The vaccine being tested uses a single Ebola protein to generate an immune response. As it does not contain infectious virus material, it cannot cause a person to become infected.

Ruth Atkins, 48, from Marcham, in Oxfordshire, was injected with the candidate Ebola vaccine on Wednesday morning after a thorough health assessment. She is the first of 60 volunteers to participate in the Oxford trial, which is being funded under a £2.8m Wellcome Trust grant.

Atkins, who has previously worked as a nurse in the NHS, said: "I volunteered because the situation in West Africa is so tragic and I thought being part of this vaccination process was something small I could do to hopefully make a huge impact."

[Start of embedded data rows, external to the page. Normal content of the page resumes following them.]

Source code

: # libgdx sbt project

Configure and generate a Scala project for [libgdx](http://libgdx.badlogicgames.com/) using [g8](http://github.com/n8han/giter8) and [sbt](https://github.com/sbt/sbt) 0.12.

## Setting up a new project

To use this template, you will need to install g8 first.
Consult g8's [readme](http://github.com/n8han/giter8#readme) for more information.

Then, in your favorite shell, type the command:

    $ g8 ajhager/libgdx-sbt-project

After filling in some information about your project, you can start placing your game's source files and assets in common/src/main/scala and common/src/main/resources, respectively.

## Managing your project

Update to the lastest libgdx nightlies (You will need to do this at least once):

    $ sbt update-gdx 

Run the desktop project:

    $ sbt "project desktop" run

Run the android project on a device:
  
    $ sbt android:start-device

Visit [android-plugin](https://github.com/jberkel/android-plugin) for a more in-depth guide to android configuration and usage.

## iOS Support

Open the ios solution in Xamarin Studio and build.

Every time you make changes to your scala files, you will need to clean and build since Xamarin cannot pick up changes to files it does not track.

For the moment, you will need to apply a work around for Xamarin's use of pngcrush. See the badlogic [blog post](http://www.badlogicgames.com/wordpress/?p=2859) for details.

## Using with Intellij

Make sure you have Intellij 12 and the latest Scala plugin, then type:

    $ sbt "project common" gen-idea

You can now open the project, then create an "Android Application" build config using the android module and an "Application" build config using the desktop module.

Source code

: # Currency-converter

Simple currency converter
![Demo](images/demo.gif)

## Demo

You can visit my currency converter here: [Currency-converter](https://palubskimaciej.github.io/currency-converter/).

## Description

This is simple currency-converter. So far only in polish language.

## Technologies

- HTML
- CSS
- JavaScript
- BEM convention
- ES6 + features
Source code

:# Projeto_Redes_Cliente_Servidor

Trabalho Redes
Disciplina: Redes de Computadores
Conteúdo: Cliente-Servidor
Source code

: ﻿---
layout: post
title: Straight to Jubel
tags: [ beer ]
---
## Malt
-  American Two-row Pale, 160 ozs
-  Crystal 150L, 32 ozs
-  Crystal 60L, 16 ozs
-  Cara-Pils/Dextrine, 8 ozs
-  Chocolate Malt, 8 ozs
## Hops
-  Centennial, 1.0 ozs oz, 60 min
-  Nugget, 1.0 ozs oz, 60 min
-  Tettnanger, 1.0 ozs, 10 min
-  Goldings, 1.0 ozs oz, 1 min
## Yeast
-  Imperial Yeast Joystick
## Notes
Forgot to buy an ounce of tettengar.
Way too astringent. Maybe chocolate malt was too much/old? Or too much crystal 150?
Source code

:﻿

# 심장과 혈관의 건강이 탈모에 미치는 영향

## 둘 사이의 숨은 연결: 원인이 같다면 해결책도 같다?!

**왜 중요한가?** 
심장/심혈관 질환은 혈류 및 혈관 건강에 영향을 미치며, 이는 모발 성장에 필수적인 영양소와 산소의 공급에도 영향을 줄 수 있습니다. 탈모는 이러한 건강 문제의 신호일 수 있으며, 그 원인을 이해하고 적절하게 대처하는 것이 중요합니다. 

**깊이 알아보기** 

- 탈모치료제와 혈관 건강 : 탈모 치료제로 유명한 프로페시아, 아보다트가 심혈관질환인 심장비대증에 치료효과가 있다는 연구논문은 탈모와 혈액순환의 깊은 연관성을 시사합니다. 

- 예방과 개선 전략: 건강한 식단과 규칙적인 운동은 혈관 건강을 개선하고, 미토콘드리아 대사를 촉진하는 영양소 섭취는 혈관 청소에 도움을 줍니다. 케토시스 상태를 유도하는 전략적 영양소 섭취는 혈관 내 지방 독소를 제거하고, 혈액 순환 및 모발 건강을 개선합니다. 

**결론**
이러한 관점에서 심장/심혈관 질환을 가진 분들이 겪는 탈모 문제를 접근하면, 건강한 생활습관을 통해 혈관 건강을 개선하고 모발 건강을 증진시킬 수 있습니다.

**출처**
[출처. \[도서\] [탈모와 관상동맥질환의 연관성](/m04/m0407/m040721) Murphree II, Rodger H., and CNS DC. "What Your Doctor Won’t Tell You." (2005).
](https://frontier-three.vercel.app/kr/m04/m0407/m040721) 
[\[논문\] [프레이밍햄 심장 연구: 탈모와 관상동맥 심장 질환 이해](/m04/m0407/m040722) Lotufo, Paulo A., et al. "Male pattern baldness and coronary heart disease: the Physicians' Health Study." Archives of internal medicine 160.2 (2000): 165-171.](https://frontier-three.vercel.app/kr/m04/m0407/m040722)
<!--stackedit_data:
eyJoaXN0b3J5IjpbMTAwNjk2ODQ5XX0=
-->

Speaking an hour after the vaccination, she said she was "absolutely fine" and the injection felt no different to holiday inoculations.

The UK trial is being led by Professor Adrian Hill of the Jenner Institute at the university, and will run alongside similar trials in the US carried out by the National Institute of Allergy and Infectious Diseases (NIAID).

Hill said: "Witnessing the events in Africa makes it clear that developing new drugs and vaccines against Ebola should now be an urgent priority."

"These are initial safety trials of the vaccine and it will be some time before we know whether the vaccine could protect people against Ebola. But we are optimistic that the candidate vaccine may prove useful against the disease in the future."

The trial will ensure the vaccine does not cause any unforeseen side effects and will check the effectiveness of the injection, before it can be rolled out to larger at-risk populations.

The funding also enables GSK to begin manufacturing up to around 10,000 additional doses of the vaccine at the same time as the initial clinical trials, so that if the trials are successful stocks could then be made available immediately to the World Health Organization for an emergency immunisation programme.

Researchers hope the phase one trials will be completed by the end of 2014, so the vaccine can be deployed if deemed safe.

International development secretary Justine Greening said: "The UK has been on the front foot from the outset to help West Africa combat the world's worst Ebola outbreak. We have provided £25.5m to agencies providing critical care, deployed scientists to better understand the disease and we are building a treatment centre in Sierra Leone."